What We Heard From Four FTC Nominees

The Senate Commerce Committee convened a hearing for the president’s nominees to serve as Federal Trade Commissioners:

  • Joseph Simons, of Virginia, to be a Federal Trade Commissioner, Chairman Designate
  • Rohit Chopra, of New York, to be a Federal Trade Commissioner
  • Noah Joshua Phillips, of Maryland, to be a Federal Trade Commissioner 
  • Christine S. Wilson, of Virginia, to be a Federal Trade Commissioner

There was little sign that the nominations would run into trouble during a hearing that touched on everything from multi-billion dollar mergers to annoying phone calls and scams, Reuters reported

Sen. Richard Blumenthal (D-CT), the ranking Democrat on the Commerce consumer protection subcommittee, said that the FTC has a unique position to promote the growing movement to challenge tech giants and other corporate behemoths that have come to dominate the economy. “I think there’s a real opportunity for this new populism that we see sweeping the country to be articulated, and in fact enforced, through your advocacy going beyond your narrow legal jurisdiction,” Sen Blumenthal said.

Axios reports that the nominees moved carefully around a question about their views on Big Tech’s growing power, pledging generally to enforce antitrust laws but not firing any broadsides against companies like Facebook and Google.

  • FTC chair nominee Joseph Simons: “Sometimes big is good, sometimes big is bad, and sometimes it’s both at the same time. Oftentimes companies get big because they are successful with the consumer, they offer a good service at low price, and that’s a good thing and we don’t want to interfere with that. On the other hand, companies that are already big and influential can sometimes use inappropriate means, anticompetitive means, to get big or to stay big — and if that’s the case, then we should be vigorously enforcing the antitrust laws and attacking that conduct and prohibiting it.”
  • Commissioner nominee Christine Wilson: “I know there have been questions about whether the antitrust laws as currently crafted are sufficient to address these issues and I would like to affirm my view today that in fact the antitrust laws as written today are broad and flexible and are capable of adapting to evolving technology. … I understand that there have been investigations into companies in the past, there has been a lapse of time an technology has evolved, and so it may make sense to take another look at concerns that have been raised.”
  • Commissioner nominee Noah Phillips: “Like many Americans, I experience daily the incredible impact that many of these firms have on my life. … I think the FTC has a very big role to play here in applying the law fairly, in applying it carefully, and very importantly in continuing to keep abreast of changing trends in the markets.”
  • Commissioner nominee Rohit Chopra: "I agree with Mr. Simons that there’s a real role to continue to look back at past actions to determine whether models and empirical analysis have been accurate, how they can be evolved, but I think it’s an area that we need to be humble and continue to learn to effectively understand dynamics in this marketplace."
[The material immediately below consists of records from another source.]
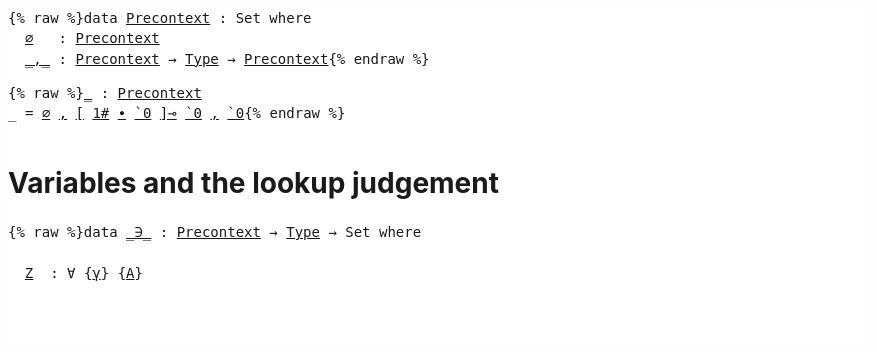 <pre class="Agda">{% raw %}<a id="1505" class="Keyword">data</a> <a id="Precontext"></a><a id="1510" href="{% endraw %}{{ site.baseurl }}{% link out/plfa/Quantitative.md %}{% raw %}#1510" class="Datatype">Precontext</a> <a id="1521" class="Symbol">:</a> <a id="1523" class="PrimitiveType">Set</a> <a id="1527" class="Keyword">where</a>
  <a id="Precontext.∅"></a><a id="1535" href="{% endraw %}{{ site.baseurl }}{% link out/plfa/Quantitative.md %}{% raw %}#1535" class="InductiveConstructor">∅</a>   <a id="1539" class="Symbol">:</a> <a id="1541" href="{% endraw %}{{ site.baseurl }}{% link out/plfa/Quantitative.md %}{% raw %}#1510" class="Datatype">Precontext</a>
  <a id="Precontext._,_"></a><a id="1554" href="{% endraw %}{{ site.baseurl }}{% link out/plfa/Quantitative.md %}{% raw %}#1554" class="InductiveConstructor Operator">_,_</a> <a id="1558" class="Symbol">:</a> <a id="1560" href="{% endraw %}{{ site.baseurl }}{% link out/plfa/Quantitative.md %}{% raw %}#1510" class="Datatype">Precontext</a> <a id="1571" class="Symbol">→</a> <a id="1573" href="{% endraw %}{{ site.baseurl }}{% link out/plfa/Quantitative.md %}{% raw %}#1379" class="Datatype">Type</a> <a id="1578" class="Symbol">→</a> <a id="1580" href="{% endraw %}{{ site.baseurl }}{% link out/plfa/Quantitative.md %}{% raw %}#1510" class="Datatype">Precontext</a>{% endraw %}</pre>

<pre class="Agda">{% raw %}<a id="1616" href="{% endraw %}{{ site.baseurl }}{% link out/plfa/Quantitative.md %}{% raw %}#1616" class="Function">_</a> <a id="1618" class="Symbol">:</a> <a id="1620" href="{% endraw %}{{ site.baseurl }}{% link out/plfa/Quantitative.md %}{% raw %}#1510" class="Datatype">Precontext</a>
<a id="1631" class="Symbol">_</a> <a id="1633" class="Symbol">=</a> <a id="1635" href="{% endraw %}{{ site.baseurl }}{% link out/plfa/Quantitative.md %}{% raw %}#1535" class="InductiveConstructor">∅</a> <a id="1637" href="{% endraw %}{{ site.baseurl }}{% link out/plfa/Quantitative.md %}{% raw %}#1554" class="InductiveConstructor Operator">,</a> <a id="1639" href="{% endraw %}{{ site.baseurl }}{% link out/plfa/Quantitative.md %}{% raw %}#1415" class="InductiveConstructor Operator">[</a> <a id="1641" href="{% endraw %}{{ site.baseurl }}{% link out/plfa/Quantitative.md %}{% raw %}#356" class="Bound">1#</a> <a id="1644" href="{% endraw %}{{ site.baseurl }}{% link out/plfa/Quantitative.md %}{% raw %}#1415" class="InductiveConstructor Operator">∙</a> <a id="1646" href="{% endraw %}{{ site.baseurl }}{% link out/plfa/Quantitative.md %}{% raw %}#1398" class="InductiveConstructor">`0</a> <a id="1649" href="{% endraw %}{{ site.baseurl }}{% link out/plfa/Quantitative.md %}{% raw %}#1415" class="InductiveConstructor Operator">]⊸</a> <a id="1652" href="{% endraw %}{{ site.baseurl }}{% link out/plfa/Quantitative.md %}{% raw %}#1398" class="InductiveConstructor">`0</a> <a id="1655" href="{% endraw %}{{ site.baseurl }}{% link out/plfa/Quantitative.md %}{% raw %}#1554" class="InductiveConstructor Operator">,</a> <a id="1657" href="{% endraw %}{{ site.baseurl }}{% link out/plfa/Quantitative.md %}{% raw %}#1398" class="InductiveConstructor">`0</a>{% endraw %}</pre>


# Variables and the lookup judgement

<pre class="Agda">{% raw %}<a id="1724" class="Keyword">data</a> <a id="_∋_"></a><a id="1729" href="{% endraw %}{{ site.baseurl }}{% link out/plfa/Quantitative.md %}{% raw %}#1729" class="Datatype Operator">_∋_</a> <a id="1733" class="Symbol">:</a> <a id="1735" href="{% endraw %}{{ site.baseurl }}{% link out/plfa/Quantitative.md %}{% raw %}#1510" class="Datatype">Precontext</a> <a id="1746" class="Symbol">→</a> <a id="1748" href="{% endraw %}{{ site.baseurl }}{% link out/plfa/Quantitative.md %}{% raw %}#1379" class="Datatype">Type</a> <a id="1753" class="Symbol">→</a> <a id="1755" class="PrimitiveType">Set</a> <a id="1759" class="Keyword">where</a>

  <a id="_∋_.Z"></a><a id="1768" href="{% endraw %}{{ site.baseurl }}{% link out/plfa/Quantitative.md %}{% raw %}#1768" class="InductiveConstructor">Z</a>  <a id="1771" class="Symbol">:</a> <a id="1773" class="Symbol">∀</a> <a id="1775" class="Symbol">{</a><a id="1776" href="{% endraw %}{{ site.baseurl }}{% link out/plfa/Quantitative.md %}{% raw %}#1776" class="Bound">γ</a><a id="1777" class="Symbol">}</a> <a id="1779" class="Symbol">{</a><a id="1780" href="{% endraw %}{{ site.baseurl }}{% link out/plfa/Quantitative.md %}{% raw %}#1780" class="Bound">A</a><a id="1781" class="Symbol">}</a>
The Hill said the slate on nominees plans on making data breaches a top priority for the agency.


What We Heard From Four FTC Nominees Nominee Questionnaires (Senate) FTC nominees tread carefully around Big Tech (Axios) What We Heard From Four FTC Nominees FTC commissioner nominees open to investigating tech companies (Reuters) Nominee for FTC chairman signals scrutiny for tech giants (Washington Post)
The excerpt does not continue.